BEGIN Data to examine

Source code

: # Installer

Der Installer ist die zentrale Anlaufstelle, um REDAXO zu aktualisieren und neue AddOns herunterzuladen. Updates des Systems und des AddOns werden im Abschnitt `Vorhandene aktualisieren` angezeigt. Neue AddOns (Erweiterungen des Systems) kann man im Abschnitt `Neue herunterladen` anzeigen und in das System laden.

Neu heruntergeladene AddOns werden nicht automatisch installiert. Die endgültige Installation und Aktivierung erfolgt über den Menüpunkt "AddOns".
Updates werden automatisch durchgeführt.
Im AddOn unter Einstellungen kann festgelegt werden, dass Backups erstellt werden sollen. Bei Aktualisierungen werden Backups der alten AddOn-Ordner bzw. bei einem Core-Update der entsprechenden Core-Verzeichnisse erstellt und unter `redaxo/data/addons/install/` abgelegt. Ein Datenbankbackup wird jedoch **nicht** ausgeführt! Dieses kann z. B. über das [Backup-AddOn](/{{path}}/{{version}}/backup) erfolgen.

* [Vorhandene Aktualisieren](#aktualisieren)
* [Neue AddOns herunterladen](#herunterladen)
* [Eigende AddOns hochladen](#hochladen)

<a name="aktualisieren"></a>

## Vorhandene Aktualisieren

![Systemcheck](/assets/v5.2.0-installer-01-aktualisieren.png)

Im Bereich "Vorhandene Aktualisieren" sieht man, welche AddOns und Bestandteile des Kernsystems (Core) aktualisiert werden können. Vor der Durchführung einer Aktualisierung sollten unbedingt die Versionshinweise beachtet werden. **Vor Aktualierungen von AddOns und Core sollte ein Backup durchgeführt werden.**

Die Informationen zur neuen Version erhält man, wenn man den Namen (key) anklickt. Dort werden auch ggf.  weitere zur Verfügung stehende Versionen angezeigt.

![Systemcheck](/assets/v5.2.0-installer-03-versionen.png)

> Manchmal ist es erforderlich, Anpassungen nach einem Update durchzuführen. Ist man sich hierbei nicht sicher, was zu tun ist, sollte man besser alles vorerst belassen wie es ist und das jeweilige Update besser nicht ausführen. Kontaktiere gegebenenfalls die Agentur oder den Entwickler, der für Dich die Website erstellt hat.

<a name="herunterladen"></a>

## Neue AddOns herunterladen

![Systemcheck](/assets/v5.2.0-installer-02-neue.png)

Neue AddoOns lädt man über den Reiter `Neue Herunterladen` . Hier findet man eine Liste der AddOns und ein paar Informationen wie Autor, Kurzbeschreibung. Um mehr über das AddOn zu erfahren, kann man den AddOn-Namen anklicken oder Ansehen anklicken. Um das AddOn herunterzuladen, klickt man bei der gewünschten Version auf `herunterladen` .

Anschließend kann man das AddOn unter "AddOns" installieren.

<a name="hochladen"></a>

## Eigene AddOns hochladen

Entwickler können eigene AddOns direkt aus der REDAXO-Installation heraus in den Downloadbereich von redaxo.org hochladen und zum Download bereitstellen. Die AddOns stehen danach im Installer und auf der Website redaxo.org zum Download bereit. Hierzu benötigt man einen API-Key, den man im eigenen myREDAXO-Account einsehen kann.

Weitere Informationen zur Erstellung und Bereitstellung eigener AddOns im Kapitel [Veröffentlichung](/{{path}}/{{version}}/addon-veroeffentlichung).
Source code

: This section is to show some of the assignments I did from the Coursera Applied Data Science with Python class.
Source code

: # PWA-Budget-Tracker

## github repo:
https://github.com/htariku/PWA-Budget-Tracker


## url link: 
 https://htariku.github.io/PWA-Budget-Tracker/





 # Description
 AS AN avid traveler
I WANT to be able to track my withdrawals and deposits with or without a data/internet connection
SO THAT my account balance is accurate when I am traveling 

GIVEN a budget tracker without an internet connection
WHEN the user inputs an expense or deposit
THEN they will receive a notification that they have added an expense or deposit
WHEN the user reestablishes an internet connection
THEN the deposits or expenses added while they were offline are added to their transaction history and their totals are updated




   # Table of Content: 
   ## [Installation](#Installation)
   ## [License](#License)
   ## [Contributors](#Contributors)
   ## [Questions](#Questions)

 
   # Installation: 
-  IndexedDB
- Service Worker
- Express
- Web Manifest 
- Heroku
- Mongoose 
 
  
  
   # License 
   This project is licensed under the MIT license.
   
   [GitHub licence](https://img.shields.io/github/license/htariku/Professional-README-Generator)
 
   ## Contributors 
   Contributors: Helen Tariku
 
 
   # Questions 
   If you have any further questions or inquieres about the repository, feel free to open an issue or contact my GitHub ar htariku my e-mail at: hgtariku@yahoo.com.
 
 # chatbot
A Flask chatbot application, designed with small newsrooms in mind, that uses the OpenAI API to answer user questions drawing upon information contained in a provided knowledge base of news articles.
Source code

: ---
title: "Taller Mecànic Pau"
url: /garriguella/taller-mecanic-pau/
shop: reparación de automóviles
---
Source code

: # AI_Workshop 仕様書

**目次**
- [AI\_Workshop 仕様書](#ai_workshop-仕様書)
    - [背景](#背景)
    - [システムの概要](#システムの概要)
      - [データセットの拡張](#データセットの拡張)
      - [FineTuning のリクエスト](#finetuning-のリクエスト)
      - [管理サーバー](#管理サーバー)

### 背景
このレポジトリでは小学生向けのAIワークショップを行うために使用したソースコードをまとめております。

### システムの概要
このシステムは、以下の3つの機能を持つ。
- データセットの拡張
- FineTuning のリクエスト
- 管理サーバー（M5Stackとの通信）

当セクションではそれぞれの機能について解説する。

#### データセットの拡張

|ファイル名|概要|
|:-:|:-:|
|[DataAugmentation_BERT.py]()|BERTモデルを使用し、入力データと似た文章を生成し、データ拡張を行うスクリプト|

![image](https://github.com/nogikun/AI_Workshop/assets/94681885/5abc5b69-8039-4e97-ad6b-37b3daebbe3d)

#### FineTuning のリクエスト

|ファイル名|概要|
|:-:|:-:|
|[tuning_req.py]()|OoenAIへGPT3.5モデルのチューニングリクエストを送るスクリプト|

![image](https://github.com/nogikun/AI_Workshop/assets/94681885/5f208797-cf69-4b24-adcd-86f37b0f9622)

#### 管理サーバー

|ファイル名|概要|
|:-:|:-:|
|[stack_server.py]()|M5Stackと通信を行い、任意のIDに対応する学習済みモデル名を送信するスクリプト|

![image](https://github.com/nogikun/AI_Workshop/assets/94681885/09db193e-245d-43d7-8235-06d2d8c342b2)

END Data to examine

## [Exercise requirements]
Each entry in the data should be restated exactly as it was written.

## [The answer]
Source code

: # Installer

Der Installer ist die zentrale Anlaufstelle, um REDAXO zu aktualisieren und neue AddOns herunterzuladen. Updates des Systems und des AddOns werden im Abschnitt `Vorhandene aktualisieren` angezeigt. Neue AddOns (Erweiterungen des Systems) kann man im Abschnitt `Neue herunterladen` anzeigen und in das System laden.

Neu heruntergeladene AddOns werden nicht automatisch installiert. Die endgültige Installation und Aktivierung erfolgt über den Menüpunkt "AddOns".
Updates werden automatisch durchgeführt.
Im AddOn unter Einstellungen kann festgelegt werden, dass Backups erstellt werden sollen. Bei Aktualisierungen werden Backups der alten AddOn-Ordner bzw. bei einem Core-Update der entsprechenden Core-Verzeichnisse erstellt und unter `redaxo/data/addons/install/` abgelegt. Ein Datenbankbackup wird jedoch **nicht** ausgeführt! Dieses kann z. B. über das [Backup-AddOn](/{{path}}/{{version}}/backup) erfolgen.

* [Vorhandene Aktualisieren](#aktualisieren)
* [Neue AddOns herunterladen](#herunterladen)
* [Eigende AddOns hochladen](#hochladen)

<a name="aktualisieren"></a>

## Vorhandene Aktualisieren

![Systemcheck](/assets/v5.2.0-installer-01-aktualisieren.png)

Im Bereich "Vorhandene Aktualisieren" sieht man, welche AddOns und Bestandteile des Kernsystems (Core) aktualisiert werden können. Vor der Durchführung einer Aktualisierung sollten unbedingt die Versionshinweise beachtet werden. **Vor Aktualierungen von AddOns und Core sollte ein Backup durchgeführt werden.**

Die Informationen zur neuen Version erhält man, wenn man den Namen (key) anklickt. Dort werden auch ggf.  weitere zur Verfügung stehende Versionen angezeigt.

![Systemcheck](/assets/v5.2.0-installer-03-versionen.png)

> Manchmal ist es erforderlich, Anpassungen nach einem Update durchzuführen. Ist man sich hierbei nicht sicher, was zu tun ist, sollte man besser alles vorerst belassen wie es ist und das jeweilige Update besser nicht ausführen. Kontaktiere gegebenenfalls die Agentur oder den Entwickler, der für Dich die Website erstellt hat.

<a name="herunterladen"></a>

## Neue AddOns herunterladen

![Systemcheck](/assets/v5.2.0-installer-02-neue.png)

Neue AddoOns lädt man über den Reiter `Neue Herunterladen` . Hier findet man eine Liste der AddOns und ein paar Informationen wie Autor, Kurzbeschreibung. Um mehr über das AddOn zu erfahren, kann man den AddOn-Namen anklicken oder Ansehen anklicken. Um das AddOn herunterzuladen, klickt man bei der gewünschten Version auf `herunterladen` .

Anschließend kann man das AddOn unter "AddOns" installieren.

<a name="hochladen"></a>

## Eigene AddOns hochladen

Entwickler können eigene AddOns direkt aus der REDAXO-Installation heraus in den Downloadbereich von redaxo.org hochladen und zum Download bereitstellen. Die AddOns stehen danach im Installer und auf der Website redaxo.org zum Download bereit. Hierzu benötigt man einen API-Key, den man im eigenen myREDAXO-Account einsehen kann.

Weitere Informationen zur Erstellung und Bereitstellung eigener AddOns im Kapitel [Veröffentlichung](/{{path}}/{{version}}/addon-veroeffentlichung).
Source code

: This section is to show some of the assignments I did from the Coursera Applied Data Science with Python class.
Source code

: # PWA-Budget-Tracker

## github repo:
https://github.com/htariku/PWA-Budget-Tracker


## url link: 
 https://htariku.github.io/PWA-Budget-Tracker/





 # Description
 AS AN avid traveler
I WANT to be able to track my withdrawals and deposits with or without a data/internet connection
SO THAT my account balance is accurate when I am traveling 

GIVEN a budget tracker without an internet connection
WHEN the user inputs an expense or deposit
THEN they will receive a notification that they have added an expense or deposit
WHEN the user reestablishes an internet connection
THEN the deposits or expenses added while they were offline are added to their transaction history and their totals are updated




   # Table of Content: 
   ## [Installation](#Installation)
   ## [License](#License)
   ## [Contributors](#Contributors)
   ## [Questions](#Questions)

 
   # Installation: 
-  IndexedDB
- Service Worker
- Express
- Web Manifest 
- Heroku
- Mongoose 
 
  
  
   # License 
   This project is licensed under the MIT license.
   
   [GitHub licence](https://img.shields.io/github/license/htariku/Professional-README-Generator)
 
   ## Contributors 
   Contributors: Helen Tariku
 
 
   # Questions 
   If you have any further questions or inquieres about the repository, feel free to open an issue or contact my GitHub ar htariku my e-mail at: hgtariku@yahoo.com.
 
 # chatbot
A Flask chatbot application, designed with small newsrooms in mind, that uses the OpenAI API to answer user questions drawing upon information contained in a provided knowledge base of news articles.
Source code

: ---
title: "Taller Mecànic Pau"
url: /garriguella/taller-mecanic-pau/
shop: reparación de automóviles
---
Source code

: # AI_Workshop 仕様書

**目次**
- [AI\_Workshop 仕様書](#ai_workshop-仕様書)
    - [背景](#背景)
    - [システムの概要](#システムの概要)
      - [データセットの拡張](#データセットの拡張)
      - [FineTuning のリクエスト](#finetuning-のリクエスト)
      - [管理サーバー](#管理サーバー)

### 背景
このレポジトリでは小学生向けのAIワークショップを行うために使用したソースコードをまとめております。

### システムの概要
このシステムは、以下の3つの機能を持つ。
- データセットの拡張
- FineTuning のリクエスト
- 管理サーバー（M5Stackとの通信）

当セクションではそれぞれの機能について解説する。

#### データセットの拡張

|ファイル名|概要|
|:-:|:-:|
|[DataAugmentation_BERT.py]()|BERTモデルを使用し、入力データと似た文章を生成し、データ拡張を行うスクリプト|

![image](https://github.com/nogikun/AI_Workshop/assets/94681885/5abc5b69-8039-4e97-ad6b-37b3daebbe3d)

#### FineTuning のリクエスト

|ファイル名|概要|
|:-:|:-:|
|[tuning_req.py]()|OoenAIへGPT3.5モデルのチューニングリクエストを送るスクリプト|

![image](https://github.com/nogikun/AI_Workshop/assets/94681885/5f208797-cf69-4b24-adcd-86f37b0f9622)

#### 管理サーバー

|ファイル名|概要|
|:-:|:-:|
|[stack_server.py]()|M5Stackと通信を行い、任意のIDに対応する学習済みモデル名を送信するスクリプト|

![image](https://github.com/nogikun/AI_Workshop/assets/94681885/09db193e-245d-43d7-8235-06d2d8c342b2)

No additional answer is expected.